Dithiocarbamates (DTCs) prepared from primary or secondary amines, which incorporated amino/hydroxyl-alkyl, mono-/bicyclic aliphatic/heterocyclic rings based on the quinuclidine, piperidine, hydroxy-/carboxy-/amino-substituted piperidine, morpholine and piperazine scaffolds, were investigated for the inhibition of α- and β-carbonic anhydrases (CAs, EC 4.2.1.1) of pharmacologic relevance, such as the human (h) isoform hCA I and II, as well as the Saccharomyces cerevisiae β-CA, scCA. The yeast and its β-CA were shown earlier to be useful models of pathogenic fungal infections.

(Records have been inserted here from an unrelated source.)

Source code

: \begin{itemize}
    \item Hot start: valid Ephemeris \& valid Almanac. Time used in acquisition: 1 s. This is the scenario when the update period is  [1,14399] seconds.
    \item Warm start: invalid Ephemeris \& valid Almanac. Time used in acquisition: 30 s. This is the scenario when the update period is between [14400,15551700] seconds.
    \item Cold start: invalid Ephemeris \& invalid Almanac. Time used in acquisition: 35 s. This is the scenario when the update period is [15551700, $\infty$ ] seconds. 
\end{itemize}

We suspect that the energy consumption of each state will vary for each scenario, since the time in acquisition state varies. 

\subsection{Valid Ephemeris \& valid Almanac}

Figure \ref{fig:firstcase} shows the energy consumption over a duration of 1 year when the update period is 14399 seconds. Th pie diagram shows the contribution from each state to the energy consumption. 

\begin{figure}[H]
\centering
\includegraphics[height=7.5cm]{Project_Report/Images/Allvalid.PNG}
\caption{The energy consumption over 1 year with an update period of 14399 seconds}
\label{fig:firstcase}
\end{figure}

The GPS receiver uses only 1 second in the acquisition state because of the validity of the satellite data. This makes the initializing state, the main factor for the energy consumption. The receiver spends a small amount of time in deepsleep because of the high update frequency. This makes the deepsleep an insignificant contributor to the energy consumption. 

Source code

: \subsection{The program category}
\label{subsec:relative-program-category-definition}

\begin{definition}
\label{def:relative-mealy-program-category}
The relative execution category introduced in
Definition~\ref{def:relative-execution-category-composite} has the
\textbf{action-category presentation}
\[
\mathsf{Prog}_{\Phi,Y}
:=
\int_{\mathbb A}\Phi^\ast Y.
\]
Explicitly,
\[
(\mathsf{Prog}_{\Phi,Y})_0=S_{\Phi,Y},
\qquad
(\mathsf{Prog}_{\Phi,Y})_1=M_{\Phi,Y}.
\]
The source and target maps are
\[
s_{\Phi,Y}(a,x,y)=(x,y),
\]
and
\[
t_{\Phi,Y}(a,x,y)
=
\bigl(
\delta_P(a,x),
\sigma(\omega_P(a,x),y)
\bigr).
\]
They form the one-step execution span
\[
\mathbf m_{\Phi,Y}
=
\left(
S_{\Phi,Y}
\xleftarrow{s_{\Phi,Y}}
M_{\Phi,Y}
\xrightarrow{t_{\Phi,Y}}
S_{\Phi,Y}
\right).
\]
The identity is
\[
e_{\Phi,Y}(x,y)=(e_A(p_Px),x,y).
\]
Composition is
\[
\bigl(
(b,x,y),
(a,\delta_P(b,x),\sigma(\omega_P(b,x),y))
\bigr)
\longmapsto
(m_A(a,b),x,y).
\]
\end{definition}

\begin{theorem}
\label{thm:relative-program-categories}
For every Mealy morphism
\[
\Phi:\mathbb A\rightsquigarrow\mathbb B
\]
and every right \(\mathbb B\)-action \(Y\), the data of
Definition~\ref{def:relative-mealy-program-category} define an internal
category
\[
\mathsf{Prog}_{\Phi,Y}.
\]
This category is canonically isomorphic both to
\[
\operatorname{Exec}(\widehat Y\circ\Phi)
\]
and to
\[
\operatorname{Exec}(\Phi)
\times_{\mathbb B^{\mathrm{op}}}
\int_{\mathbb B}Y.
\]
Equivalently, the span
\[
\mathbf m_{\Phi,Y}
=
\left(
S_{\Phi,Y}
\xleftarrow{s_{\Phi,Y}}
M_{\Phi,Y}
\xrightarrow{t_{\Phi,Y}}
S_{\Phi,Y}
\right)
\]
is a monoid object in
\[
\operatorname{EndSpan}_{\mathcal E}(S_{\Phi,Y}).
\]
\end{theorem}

The DTCs investigated here were medium potency hCA I inhibitors (K_Is of 66.5–910 nM), were more effective as hCA II inhibitors (K_Is of 8.9–107 nM) and some of them showed excellent, low nanomolar activity against the yeast enzyme, with inhibition constants ranging between 6.4 and 259 nM. The detailed structure activity relationship for inhibition of the yeast and human enzymes is discussed. Several of the investigated DTCs showed excellent selectivity ratios for inhibiting the yeast over the human cytosolic CA isoforms.

• β-Class enzyme
• carbonic anhydrase
• dithiocarbamate
• inhibitor
• Saccharomyces cerevisiae

Declaration of interest

This research was financed in part by two EU projects (Dynano and Metoxia). The authors declare no conflict of interest.